** Opening Input data block **

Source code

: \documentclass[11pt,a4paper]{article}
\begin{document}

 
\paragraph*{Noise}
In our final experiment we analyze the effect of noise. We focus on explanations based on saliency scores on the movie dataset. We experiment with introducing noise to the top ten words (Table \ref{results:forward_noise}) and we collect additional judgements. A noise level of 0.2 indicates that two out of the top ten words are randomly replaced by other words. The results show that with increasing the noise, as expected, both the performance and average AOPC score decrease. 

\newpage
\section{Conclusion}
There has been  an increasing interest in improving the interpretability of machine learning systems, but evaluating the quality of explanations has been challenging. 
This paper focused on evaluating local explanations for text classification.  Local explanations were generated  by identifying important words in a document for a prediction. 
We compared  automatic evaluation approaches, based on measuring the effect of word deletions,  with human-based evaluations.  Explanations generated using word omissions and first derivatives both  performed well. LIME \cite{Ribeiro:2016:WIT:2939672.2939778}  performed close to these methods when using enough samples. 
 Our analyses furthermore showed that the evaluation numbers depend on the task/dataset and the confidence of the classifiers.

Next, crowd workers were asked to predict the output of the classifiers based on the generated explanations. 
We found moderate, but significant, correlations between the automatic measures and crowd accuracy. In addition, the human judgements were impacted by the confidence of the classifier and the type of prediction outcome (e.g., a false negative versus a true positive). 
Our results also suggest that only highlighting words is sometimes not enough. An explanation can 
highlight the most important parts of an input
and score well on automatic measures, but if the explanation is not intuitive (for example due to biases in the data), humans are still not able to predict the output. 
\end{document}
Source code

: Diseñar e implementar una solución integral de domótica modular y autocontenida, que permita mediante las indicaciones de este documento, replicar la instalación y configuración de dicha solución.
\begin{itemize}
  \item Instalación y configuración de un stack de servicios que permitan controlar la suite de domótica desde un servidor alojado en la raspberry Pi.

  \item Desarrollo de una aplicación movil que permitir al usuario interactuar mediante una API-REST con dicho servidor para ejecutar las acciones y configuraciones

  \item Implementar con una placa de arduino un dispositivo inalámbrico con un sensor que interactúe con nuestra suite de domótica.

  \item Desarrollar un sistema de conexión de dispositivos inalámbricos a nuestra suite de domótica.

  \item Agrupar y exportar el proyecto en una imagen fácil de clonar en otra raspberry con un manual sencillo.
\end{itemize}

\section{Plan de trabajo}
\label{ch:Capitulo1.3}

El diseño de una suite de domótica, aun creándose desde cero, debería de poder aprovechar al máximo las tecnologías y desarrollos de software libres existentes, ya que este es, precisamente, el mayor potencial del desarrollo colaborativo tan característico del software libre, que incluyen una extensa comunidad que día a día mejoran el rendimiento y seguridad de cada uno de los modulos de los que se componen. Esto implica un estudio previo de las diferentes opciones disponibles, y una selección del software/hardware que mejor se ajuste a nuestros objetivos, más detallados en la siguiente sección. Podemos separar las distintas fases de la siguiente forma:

** Closing Input data block **

# Your task:
Exactly as given, repeat each line above.

# Solution to the exercise:
Source code

: \documentclass[11pt,a4paper]{article}
\begin{document}

 
\paragraph*{Noise}
In our final experiment we analyze the effect of noise. We focus on explanations based on saliency scores on the movie dataset. We experiment with introducing noise to the top ten words (Table \ref{results:forward_noise}) and we collect additional judgements. A noise level of 0.2 indicates that two out of the top ten words are randomly replaced by other words. The results show that with increasing the noise, as expected, both the performance and average AOPC score decrease. 

\newpage
\section{Conclusion}
There has been  an increasing interest in improving the interpretability of machine learning systems, but evaluating the quality of explanations has been challenging. 
This paper focused on evaluating local explanations for text classification.  Local explanations were generated  by identifying important words in a document for a prediction. 
We compared  automatic evaluation approaches, based on measuring the effect of word deletions,  with human-based evaluations.  Explanations generated using word omissions and first derivatives both  performed well. LIME \cite{Ribeiro:2016:WIT:2939672.2939778}  performed close to these methods when using enough samples. 
 Our analyses furthermore showed that the evaluation numbers depend on the task/dataset and the confidence of the classifiers.

Next, crowd workers were asked to predict the output of the classifiers based on the generated explanations. 
We found moderate, but significant, correlations between the automatic measures and crowd accuracy. In addition, the human judgements were impacted by the confidence of the classifier and the type of prediction outcome (e.g., a false negative versus a true positive). 
Our results also suggest that only highlighting words is sometimes not enough. An explanation can 
highlight the most important parts of an input
and score well on automatic measures, but if the explanation is not intuitive (for example due to biases in the data), humans are still not able to predict the output. 
\end{document}
Source code

: Diseñar e implementar una solución integral de domótica modular y autocontenida, que permita mediante las indicaciones de este documento, replicar la instalación y configuración de dicha solución.
\begin{itemize}
  \item Instalación y configuración de un stack de servicios que permitan controlar la suite de domótica desde un servidor alojado en la raspberry Pi.

  \item Desarrollo de una aplicación movil que permitir al usuario interactuar mediante una API-REST con dicho servidor para ejecutar las acciones y configuraciones

  \item Implementar con una placa de arduino un dispositivo inalámbrico con un sensor que interactúe con nuestra suite de domótica.

  \item Desarrollar un sistema de conexión de dispositivos inalámbricos a nuestra suite de domótica.

  \item Agrupar y exportar el proyecto en una imagen fácil de clonar en otra raspberry con un manual sencillo.
\end{itemize}

\section{Plan de trabajo}
\label{ch:Capitulo1.3}

El diseño de una suite de domótica, aun creándose desde cero, debería de poder aprovechar al máximo las tecnologías y desarrollos de software libres existentes, ya que este es, precisamente, el mayor potencial del desarrollo colaborativo tan característico del software libre, que incluyen una extensa comunidad que día a día mejoran el rendimiento y seguridad de cada uno de los modulos de los que se componen. Esto implica un estudio previo de las diferentes opciones disponibles, y una selección del software/hardware que mejor se ajuste a nuestros objetivos, más detallados en la siguiente sección. Podemos separar las distintas fases de la siguiente forma:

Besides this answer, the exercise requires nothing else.